_What you are asked to do_
Output each record in full, exactly as it stands.

Collected data:
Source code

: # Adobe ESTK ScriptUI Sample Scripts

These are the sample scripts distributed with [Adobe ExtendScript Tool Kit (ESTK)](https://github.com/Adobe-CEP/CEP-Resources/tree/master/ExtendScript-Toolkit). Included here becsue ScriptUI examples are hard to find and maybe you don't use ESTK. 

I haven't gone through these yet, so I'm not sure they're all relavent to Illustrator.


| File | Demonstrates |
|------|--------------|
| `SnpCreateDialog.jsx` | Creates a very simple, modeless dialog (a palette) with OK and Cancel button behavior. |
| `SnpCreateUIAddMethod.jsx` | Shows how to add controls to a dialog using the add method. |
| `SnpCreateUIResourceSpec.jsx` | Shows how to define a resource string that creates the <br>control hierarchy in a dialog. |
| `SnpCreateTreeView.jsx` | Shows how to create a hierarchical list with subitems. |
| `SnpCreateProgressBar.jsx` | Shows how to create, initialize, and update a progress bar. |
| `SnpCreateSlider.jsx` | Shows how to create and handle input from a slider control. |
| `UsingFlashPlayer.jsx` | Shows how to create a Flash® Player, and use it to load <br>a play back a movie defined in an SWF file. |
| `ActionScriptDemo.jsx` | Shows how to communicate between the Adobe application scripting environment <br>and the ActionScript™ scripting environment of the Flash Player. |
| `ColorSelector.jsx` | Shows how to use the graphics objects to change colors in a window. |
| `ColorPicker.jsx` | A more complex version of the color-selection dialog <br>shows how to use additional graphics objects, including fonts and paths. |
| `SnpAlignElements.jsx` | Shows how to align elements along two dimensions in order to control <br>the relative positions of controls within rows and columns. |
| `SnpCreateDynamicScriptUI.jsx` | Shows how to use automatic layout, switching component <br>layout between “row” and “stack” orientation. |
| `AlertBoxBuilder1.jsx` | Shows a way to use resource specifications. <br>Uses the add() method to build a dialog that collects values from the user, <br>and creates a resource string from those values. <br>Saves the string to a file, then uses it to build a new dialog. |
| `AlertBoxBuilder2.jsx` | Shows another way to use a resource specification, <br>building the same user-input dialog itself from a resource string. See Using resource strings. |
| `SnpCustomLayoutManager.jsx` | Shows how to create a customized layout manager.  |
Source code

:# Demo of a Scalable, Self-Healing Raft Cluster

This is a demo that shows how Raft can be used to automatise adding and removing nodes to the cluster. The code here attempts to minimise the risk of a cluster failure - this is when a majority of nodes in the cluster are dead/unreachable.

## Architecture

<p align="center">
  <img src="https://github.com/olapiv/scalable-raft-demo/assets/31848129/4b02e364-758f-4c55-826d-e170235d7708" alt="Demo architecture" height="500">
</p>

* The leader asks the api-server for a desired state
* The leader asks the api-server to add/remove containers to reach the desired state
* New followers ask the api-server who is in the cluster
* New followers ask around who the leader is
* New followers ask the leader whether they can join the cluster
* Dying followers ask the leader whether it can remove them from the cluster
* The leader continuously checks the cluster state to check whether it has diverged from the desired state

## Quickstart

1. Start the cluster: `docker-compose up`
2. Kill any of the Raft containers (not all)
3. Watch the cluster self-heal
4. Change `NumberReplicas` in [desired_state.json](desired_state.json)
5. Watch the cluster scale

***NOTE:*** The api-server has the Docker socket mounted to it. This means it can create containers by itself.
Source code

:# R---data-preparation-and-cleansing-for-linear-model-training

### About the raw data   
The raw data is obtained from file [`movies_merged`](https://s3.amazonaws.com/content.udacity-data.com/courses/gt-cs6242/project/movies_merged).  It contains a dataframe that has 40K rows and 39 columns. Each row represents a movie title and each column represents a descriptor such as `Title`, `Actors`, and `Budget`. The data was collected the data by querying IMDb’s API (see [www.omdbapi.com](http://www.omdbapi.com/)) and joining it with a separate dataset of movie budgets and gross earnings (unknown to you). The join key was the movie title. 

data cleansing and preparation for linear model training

_Result below_
Source code

: # Adobe ESTK ScriptUI Sample Scripts

These are the sample scripts distributed with [Adobe ExtendScript Tool Kit (ESTK)](https://github.com/Adobe-CEP/CEP-Resources/tree/master/ExtendScript-Toolkit). Included here becsue ScriptUI examples are hard to find and maybe you don't use ESTK. 

I haven't gone through these yet, so I'm not sure they're all relavent to Illustrator.


| File | Demonstrates |
|------|--------------|
| `SnpCreateDialog.jsx` | Creates a very simple, modeless dialog (a palette) with OK and Cancel button behavior. |
| `SnpCreateUIAddMethod.jsx` | Shows how to add controls to a dialog using the add method. |
| `SnpCreateUIResourceSpec.jsx` | Shows how to define a resource string that creates the <br>control hierarchy in a dialog. |
| `SnpCreateTreeView.jsx` | Shows how to create a hierarchical list with subitems. |
| `SnpCreateProgressBar.jsx` | Shows how to create, initialize, and update a progress bar. |
| `SnpCreateSlider.jsx` | Shows how to create and handle input from a slider control. |
| `UsingFlashPlayer.jsx` | Shows how to create a Flash® Player, and use it to load <br>a play back a movie defined in an SWF file. |
| `ActionScriptDemo.jsx` | Shows how to communicate between the Adobe application scripting environment <br>and the ActionScript™ scripting environment of the Flash Player. |
| `ColorSelector.jsx` | Shows how to use the graphics objects to change colors in a window. |
| `ColorPicker.jsx` | A more complex version of the color-selection dialog <br>shows how to use additional graphics objects, including fonts and paths. |
| `SnpAlignElements.jsx` | Shows how to align elements along two dimensions in order to control <br>the relative positions of controls within rows and columns. |
| `SnpCreateDynamicScriptUI.jsx` | Shows how to use automatic layout, switching component <br>layout between “row” and “stack” orientation. |
| `AlertBoxBuilder1.jsx` | Shows a way to use resource specifications. <br>Uses the add() method to build a dialog that collects values from the user, <br>and creates a resource string from those values. <br>Saves the string to a file, then uses it to build a new dialog. |
| `AlertBoxBuilder2.jsx` | Shows another way to use a resource specification, <br>building the same user-input dialog itself from a resource string. See Using resource strings. |
| `SnpCustomLayoutManager.jsx` | Shows how to create a customized layout manager.  |
Source code

:# Demo of a Scalable, Self-Healing Raft Cluster

This is a demo that shows how Raft can be used to automatise adding and removing nodes to the cluster. The code here attempts to minimise the risk of a cluster failure - this is when a majority of nodes in the cluster are dead/unreachable.

## Architecture

<p align="center">
  <img src="https://github.com/olapiv/scalable-raft-demo/assets/31848129/4b02e364-758f-4c55-826d-e170235d7708" alt="Demo architecture" height="500">
</p>

* The leader asks the api-server for a desired state
* The leader asks the api-server to add/remove containers to reach the desired state
* New followers ask the api-server who is in the cluster
* New followers ask around who the leader is
* New followers ask the leader whether they can join the cluster
* Dying followers ask the leader whether it can remove them from the cluster
* The leader continuously checks the cluster state to check whether it has diverged from the desired state

## Quickstart

1. Start the cluster: `docker-compose up`
2. Kill any of the Raft containers (not all)
3. Watch the cluster self-heal
4. Change `NumberReplicas` in [desired_state.json](desired_state.json)
5. Watch the cluster scale

***NOTE:*** The api-server has the Docker socket mounted to it. This means it can create containers by itself.
Source code

:# R---data-preparation-and-cleansing-for-linear-model-training

### About the raw data   
The raw data is obtained from file [`movies_merged`](https://s3.amazonaws.com/content.udacity-data.com/courses/gt-cs6242/project/movies_merged).  It contains a dataframe that has 40K rows and 39 columns. Each row represents a movie title and each column represents a descriptor such as `Title`, `Actors`, and `Budget`. The data was collected the data by querying IMDb’s API (see [www.omdbapi.com](http://www.omdbapi.com/)) and joining it with a separate dataset of movie budgets and gross earnings (unknown to you). The join key was the movie title. 

data cleansing and preparation for linear model training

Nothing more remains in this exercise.